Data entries
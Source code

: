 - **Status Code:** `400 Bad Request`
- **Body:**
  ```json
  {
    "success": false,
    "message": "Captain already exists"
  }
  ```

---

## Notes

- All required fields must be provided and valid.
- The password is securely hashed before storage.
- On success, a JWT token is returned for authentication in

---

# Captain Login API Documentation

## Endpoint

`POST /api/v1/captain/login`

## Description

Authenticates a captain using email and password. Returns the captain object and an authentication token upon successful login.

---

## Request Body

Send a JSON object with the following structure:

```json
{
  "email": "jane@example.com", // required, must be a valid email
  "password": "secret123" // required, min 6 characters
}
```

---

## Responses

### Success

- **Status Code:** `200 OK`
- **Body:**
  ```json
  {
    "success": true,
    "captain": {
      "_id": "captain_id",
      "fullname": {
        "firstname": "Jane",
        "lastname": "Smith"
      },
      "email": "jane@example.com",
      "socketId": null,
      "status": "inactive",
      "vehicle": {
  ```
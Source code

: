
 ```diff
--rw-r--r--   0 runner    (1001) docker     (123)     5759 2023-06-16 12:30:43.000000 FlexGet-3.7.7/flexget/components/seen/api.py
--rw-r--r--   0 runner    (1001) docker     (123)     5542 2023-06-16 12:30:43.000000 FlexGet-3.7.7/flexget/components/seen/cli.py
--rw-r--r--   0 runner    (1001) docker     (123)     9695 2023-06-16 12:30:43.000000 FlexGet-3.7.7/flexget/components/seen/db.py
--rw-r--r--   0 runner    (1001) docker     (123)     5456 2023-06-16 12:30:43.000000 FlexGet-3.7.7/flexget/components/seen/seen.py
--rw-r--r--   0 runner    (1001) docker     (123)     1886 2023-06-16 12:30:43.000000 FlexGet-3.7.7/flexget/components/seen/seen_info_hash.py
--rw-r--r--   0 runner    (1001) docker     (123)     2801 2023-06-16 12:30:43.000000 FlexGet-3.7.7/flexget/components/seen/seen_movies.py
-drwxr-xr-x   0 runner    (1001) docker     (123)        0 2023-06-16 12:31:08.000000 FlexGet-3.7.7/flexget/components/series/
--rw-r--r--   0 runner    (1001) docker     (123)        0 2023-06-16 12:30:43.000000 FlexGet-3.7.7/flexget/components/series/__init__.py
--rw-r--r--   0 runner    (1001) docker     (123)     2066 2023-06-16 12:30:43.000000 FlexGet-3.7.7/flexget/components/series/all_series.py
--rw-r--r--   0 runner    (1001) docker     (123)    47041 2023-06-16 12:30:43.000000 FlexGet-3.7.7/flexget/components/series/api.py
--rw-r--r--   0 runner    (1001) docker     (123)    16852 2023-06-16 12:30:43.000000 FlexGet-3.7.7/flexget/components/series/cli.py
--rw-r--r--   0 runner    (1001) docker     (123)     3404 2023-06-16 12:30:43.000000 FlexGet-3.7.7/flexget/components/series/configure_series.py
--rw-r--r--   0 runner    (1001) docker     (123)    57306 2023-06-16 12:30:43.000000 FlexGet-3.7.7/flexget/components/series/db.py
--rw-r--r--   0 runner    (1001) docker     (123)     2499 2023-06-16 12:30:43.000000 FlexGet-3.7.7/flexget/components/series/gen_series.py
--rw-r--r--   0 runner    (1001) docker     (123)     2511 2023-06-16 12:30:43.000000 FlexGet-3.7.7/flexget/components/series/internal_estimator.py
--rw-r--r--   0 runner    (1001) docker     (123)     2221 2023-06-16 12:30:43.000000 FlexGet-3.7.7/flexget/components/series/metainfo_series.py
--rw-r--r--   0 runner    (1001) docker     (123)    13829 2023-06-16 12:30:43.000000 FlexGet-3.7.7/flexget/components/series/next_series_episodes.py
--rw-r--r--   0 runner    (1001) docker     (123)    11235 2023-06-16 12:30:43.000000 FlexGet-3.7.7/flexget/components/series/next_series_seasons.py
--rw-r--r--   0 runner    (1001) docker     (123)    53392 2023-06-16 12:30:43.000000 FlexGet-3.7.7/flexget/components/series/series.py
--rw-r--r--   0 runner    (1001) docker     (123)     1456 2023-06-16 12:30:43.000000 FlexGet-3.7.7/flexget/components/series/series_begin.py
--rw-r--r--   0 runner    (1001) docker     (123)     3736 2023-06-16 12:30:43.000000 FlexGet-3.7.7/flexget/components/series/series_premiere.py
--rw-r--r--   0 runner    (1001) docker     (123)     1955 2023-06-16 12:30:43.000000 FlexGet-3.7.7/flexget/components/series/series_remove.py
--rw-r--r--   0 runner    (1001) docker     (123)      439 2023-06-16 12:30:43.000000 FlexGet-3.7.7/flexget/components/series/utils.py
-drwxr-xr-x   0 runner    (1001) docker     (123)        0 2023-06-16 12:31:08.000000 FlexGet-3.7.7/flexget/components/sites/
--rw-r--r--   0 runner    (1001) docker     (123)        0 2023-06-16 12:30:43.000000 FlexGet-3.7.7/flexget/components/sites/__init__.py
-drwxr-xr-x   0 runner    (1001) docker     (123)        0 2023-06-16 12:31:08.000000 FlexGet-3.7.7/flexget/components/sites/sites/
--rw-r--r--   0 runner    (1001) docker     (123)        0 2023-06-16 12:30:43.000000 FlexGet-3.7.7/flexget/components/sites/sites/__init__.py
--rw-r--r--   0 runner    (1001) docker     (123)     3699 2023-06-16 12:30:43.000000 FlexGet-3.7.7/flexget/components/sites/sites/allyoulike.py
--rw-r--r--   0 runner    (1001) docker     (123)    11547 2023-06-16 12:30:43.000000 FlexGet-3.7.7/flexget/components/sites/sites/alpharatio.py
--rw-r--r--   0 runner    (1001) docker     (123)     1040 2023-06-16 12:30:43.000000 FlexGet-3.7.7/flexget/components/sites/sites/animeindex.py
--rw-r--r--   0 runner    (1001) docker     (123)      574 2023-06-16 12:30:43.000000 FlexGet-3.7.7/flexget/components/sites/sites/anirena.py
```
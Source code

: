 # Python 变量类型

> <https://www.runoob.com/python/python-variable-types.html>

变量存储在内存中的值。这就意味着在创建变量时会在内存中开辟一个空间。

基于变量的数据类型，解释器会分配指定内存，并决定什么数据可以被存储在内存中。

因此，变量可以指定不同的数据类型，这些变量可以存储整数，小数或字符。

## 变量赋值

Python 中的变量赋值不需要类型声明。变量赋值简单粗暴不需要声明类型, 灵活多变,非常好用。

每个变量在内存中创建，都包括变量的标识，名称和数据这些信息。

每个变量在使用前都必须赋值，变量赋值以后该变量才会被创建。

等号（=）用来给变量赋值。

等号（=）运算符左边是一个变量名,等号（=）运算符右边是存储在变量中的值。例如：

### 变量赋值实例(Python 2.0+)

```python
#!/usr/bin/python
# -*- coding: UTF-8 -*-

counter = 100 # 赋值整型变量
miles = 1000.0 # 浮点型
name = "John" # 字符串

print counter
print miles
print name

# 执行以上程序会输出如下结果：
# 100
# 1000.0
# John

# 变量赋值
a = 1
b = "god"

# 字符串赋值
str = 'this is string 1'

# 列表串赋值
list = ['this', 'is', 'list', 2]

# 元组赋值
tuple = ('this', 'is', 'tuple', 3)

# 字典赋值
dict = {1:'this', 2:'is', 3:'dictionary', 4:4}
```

-- TASK DESCRIPTION --
Filter the data above down to lines with the word "example", and copy them.

-- RESPONSE AREA --
  "email": "jane@example.com", // required, must be a valid email
      "email": "jane@example.com",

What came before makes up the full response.